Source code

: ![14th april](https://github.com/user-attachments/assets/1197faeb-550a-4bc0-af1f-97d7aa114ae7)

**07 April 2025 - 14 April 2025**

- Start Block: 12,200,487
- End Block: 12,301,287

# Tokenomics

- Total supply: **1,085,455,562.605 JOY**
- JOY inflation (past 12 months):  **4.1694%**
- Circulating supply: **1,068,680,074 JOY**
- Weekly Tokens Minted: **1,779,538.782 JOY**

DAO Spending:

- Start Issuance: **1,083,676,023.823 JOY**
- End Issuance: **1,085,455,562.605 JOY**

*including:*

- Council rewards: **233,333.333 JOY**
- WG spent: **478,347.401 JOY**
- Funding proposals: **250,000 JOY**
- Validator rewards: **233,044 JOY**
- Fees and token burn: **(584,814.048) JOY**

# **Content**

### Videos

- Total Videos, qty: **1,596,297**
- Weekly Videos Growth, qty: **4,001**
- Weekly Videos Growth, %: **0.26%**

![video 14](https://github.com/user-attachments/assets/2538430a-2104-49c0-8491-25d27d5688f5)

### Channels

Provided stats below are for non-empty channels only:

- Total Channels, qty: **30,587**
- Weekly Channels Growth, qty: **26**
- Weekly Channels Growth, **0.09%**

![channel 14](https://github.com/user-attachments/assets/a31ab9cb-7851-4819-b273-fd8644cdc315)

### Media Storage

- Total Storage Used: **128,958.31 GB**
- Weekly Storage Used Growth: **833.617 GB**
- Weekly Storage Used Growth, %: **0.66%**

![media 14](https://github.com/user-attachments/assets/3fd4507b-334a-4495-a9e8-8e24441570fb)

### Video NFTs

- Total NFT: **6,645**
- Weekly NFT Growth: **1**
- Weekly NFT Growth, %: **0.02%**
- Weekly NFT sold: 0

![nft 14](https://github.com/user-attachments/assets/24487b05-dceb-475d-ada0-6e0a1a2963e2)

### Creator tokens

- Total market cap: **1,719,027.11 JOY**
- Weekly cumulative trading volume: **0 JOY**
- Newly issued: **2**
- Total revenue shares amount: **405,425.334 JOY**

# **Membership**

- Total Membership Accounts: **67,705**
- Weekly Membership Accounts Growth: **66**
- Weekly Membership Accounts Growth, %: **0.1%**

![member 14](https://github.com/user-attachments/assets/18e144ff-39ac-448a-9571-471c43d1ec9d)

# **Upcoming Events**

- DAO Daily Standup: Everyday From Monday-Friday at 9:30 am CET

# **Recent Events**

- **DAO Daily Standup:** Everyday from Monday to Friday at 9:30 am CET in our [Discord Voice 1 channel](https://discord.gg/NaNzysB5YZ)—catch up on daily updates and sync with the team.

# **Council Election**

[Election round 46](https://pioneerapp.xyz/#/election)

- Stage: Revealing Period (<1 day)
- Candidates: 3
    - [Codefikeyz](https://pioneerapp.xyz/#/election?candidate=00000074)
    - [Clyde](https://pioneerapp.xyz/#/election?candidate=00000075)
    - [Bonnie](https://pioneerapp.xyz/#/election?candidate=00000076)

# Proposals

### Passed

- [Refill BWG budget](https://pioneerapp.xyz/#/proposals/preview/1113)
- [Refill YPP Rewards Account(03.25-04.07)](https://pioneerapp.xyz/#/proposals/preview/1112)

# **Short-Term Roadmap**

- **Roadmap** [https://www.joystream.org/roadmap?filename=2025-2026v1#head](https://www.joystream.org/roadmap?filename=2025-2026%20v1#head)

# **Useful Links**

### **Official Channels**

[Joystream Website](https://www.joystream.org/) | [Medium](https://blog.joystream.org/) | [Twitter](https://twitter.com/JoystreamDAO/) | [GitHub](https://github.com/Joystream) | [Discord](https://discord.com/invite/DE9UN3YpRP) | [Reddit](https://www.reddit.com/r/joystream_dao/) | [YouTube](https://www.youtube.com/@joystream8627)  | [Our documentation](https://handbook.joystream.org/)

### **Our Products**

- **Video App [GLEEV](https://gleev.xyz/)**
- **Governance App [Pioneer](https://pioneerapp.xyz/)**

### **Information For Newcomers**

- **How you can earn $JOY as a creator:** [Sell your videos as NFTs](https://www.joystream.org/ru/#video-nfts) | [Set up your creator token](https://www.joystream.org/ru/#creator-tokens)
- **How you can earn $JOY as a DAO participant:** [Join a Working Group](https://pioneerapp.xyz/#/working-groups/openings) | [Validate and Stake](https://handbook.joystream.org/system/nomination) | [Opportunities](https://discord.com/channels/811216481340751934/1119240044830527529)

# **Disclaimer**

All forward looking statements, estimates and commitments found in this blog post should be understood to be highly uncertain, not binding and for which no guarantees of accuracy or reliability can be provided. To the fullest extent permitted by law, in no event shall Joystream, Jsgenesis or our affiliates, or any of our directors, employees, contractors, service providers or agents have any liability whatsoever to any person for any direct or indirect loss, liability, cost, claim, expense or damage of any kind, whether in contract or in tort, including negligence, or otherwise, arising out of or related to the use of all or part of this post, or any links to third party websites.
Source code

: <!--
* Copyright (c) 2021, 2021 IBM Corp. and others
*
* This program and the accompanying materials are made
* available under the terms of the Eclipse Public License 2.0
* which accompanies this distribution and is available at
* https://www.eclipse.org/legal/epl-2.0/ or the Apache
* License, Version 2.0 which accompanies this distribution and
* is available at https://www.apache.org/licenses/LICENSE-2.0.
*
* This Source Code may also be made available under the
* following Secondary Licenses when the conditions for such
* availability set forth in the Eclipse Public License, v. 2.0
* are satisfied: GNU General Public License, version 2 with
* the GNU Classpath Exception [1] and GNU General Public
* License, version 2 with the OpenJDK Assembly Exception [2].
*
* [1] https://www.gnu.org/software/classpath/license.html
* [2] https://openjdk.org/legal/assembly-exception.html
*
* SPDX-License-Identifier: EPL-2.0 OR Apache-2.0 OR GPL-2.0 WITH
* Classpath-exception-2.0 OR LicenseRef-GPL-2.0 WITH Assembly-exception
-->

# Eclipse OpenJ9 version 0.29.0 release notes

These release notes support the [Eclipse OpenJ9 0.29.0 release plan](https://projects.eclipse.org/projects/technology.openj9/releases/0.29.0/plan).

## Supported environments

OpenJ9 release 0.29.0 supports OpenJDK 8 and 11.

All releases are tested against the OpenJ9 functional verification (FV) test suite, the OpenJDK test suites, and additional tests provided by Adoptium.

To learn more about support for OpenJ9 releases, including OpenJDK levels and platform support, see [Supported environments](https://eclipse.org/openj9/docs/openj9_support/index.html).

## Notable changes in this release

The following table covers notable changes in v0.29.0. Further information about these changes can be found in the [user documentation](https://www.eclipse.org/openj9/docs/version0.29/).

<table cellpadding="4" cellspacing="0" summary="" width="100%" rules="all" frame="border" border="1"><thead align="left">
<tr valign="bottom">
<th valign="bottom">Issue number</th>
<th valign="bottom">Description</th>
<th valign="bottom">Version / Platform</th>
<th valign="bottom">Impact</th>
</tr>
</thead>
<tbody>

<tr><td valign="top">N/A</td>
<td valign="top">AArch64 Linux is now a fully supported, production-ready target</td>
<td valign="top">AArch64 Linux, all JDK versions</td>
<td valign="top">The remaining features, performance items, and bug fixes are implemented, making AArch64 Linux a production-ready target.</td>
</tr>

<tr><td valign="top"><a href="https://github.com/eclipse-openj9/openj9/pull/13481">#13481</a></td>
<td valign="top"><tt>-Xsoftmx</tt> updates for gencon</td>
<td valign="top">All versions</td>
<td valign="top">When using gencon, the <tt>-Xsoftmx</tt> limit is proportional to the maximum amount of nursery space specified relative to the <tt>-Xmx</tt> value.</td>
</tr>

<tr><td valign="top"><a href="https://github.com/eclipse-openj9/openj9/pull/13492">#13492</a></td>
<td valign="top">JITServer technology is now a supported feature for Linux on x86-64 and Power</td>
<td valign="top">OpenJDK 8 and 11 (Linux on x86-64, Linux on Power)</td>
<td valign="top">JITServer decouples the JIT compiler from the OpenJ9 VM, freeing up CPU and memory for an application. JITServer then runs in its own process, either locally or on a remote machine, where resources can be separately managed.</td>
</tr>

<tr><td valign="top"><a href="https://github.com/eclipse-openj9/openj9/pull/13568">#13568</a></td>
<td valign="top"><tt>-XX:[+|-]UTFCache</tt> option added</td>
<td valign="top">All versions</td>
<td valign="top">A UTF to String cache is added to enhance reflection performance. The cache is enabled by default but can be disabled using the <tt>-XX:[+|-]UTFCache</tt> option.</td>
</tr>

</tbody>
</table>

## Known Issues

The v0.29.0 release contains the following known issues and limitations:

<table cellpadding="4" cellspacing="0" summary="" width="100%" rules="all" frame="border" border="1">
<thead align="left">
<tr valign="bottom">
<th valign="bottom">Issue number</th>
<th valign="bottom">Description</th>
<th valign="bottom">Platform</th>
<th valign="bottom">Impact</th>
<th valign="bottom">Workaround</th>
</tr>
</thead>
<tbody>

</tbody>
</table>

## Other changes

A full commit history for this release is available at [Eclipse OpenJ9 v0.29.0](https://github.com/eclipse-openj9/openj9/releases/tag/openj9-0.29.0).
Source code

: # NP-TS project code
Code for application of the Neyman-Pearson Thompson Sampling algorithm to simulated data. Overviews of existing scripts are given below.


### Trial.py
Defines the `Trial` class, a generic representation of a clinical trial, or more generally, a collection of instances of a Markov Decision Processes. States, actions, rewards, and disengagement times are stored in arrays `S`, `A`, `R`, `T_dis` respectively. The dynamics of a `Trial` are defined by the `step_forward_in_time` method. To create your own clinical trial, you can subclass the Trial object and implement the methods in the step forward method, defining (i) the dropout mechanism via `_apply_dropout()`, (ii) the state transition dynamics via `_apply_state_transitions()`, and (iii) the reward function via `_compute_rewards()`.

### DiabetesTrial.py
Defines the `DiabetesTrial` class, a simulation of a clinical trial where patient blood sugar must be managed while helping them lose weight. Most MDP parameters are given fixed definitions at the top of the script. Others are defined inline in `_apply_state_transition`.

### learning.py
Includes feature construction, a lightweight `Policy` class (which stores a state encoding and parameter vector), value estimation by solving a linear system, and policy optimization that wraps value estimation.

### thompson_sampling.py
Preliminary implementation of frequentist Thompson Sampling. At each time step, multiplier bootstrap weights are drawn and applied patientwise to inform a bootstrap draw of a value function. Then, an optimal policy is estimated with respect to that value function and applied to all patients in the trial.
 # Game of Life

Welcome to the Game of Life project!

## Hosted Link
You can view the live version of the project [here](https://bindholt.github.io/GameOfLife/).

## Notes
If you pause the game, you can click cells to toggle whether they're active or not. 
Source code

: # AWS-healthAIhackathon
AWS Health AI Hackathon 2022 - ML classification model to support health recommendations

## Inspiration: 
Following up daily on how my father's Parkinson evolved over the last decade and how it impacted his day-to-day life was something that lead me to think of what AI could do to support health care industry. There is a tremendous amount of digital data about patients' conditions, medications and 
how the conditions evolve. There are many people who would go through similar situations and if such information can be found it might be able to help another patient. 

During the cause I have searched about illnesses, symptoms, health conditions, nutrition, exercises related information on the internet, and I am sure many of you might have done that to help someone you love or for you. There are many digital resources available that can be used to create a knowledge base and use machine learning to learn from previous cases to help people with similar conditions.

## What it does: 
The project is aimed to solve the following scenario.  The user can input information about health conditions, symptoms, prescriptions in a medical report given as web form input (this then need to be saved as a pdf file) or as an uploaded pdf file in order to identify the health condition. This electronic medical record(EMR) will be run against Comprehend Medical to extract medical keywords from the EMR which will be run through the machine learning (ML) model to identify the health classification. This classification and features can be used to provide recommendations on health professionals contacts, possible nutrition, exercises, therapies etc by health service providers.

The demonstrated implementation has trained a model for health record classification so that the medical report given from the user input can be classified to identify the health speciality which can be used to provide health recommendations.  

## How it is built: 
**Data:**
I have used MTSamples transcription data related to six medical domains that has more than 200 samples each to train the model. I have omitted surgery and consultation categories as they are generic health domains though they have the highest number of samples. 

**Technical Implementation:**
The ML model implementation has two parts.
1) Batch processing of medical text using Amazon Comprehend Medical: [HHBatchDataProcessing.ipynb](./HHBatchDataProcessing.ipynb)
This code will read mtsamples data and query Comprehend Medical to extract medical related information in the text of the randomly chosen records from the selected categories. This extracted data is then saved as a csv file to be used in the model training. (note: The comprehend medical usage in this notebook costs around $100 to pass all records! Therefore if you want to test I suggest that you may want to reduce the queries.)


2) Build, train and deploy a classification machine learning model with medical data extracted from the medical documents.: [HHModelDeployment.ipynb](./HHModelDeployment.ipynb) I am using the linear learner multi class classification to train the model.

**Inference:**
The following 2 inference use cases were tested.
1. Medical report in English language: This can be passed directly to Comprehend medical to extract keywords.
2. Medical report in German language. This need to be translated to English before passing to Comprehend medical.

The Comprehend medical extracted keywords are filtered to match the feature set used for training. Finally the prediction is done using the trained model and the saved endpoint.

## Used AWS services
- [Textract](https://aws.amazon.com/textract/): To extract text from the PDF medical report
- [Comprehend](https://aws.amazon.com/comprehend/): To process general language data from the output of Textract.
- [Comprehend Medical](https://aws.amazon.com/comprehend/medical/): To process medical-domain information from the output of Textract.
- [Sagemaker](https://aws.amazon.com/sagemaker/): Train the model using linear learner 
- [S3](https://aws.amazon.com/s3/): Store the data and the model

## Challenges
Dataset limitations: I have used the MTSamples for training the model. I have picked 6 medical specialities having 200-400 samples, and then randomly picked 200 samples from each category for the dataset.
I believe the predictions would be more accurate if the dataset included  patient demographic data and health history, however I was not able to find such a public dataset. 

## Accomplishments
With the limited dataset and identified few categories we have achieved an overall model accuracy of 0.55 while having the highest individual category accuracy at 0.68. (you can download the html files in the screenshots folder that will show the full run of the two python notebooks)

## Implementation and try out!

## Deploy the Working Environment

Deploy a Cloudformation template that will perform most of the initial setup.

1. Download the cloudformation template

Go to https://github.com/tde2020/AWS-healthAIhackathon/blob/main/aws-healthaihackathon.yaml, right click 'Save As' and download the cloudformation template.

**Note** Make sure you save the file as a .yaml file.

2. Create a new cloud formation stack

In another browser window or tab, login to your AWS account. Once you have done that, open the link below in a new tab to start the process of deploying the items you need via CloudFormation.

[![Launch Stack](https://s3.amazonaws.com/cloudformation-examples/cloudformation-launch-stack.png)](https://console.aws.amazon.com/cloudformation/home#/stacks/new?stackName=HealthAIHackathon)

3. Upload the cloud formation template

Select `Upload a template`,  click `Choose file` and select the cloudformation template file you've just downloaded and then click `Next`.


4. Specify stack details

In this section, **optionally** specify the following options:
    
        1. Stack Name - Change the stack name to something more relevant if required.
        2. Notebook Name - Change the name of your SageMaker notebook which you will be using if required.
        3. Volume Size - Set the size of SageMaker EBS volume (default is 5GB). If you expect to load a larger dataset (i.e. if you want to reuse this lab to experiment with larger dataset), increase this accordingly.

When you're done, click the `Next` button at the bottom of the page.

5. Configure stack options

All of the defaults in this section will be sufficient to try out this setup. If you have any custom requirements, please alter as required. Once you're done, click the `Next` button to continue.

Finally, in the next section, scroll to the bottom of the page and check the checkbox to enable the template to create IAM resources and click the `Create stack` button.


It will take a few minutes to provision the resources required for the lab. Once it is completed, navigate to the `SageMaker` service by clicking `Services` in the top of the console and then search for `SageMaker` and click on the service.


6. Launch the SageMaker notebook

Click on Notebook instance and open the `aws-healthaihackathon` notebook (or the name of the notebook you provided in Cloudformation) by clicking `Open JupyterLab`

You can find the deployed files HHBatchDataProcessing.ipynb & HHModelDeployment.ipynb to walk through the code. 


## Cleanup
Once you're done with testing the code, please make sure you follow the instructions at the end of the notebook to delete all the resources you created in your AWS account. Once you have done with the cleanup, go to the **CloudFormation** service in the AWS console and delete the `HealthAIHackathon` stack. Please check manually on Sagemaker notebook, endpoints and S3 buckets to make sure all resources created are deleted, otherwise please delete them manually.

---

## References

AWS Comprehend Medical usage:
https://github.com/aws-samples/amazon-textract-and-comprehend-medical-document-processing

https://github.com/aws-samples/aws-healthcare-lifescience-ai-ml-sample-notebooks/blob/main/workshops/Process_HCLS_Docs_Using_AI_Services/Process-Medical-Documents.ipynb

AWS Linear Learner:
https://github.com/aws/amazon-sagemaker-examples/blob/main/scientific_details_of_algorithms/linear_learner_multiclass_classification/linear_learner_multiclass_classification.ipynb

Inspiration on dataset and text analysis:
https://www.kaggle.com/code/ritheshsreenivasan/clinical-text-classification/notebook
----
**Action item**
Copy whichever lines above contain the string "gencon".

**Answer for this exercise**
<td valign="top"><tt>-Xsoftmx</tt> updates for gencon</td>
<td valign="top">When using gencon, the <tt>-Xsoftmx</tt> limit is proportional to the maximum amount of nursery space specified relative to the <tt>-Xmx</tt> value.</td>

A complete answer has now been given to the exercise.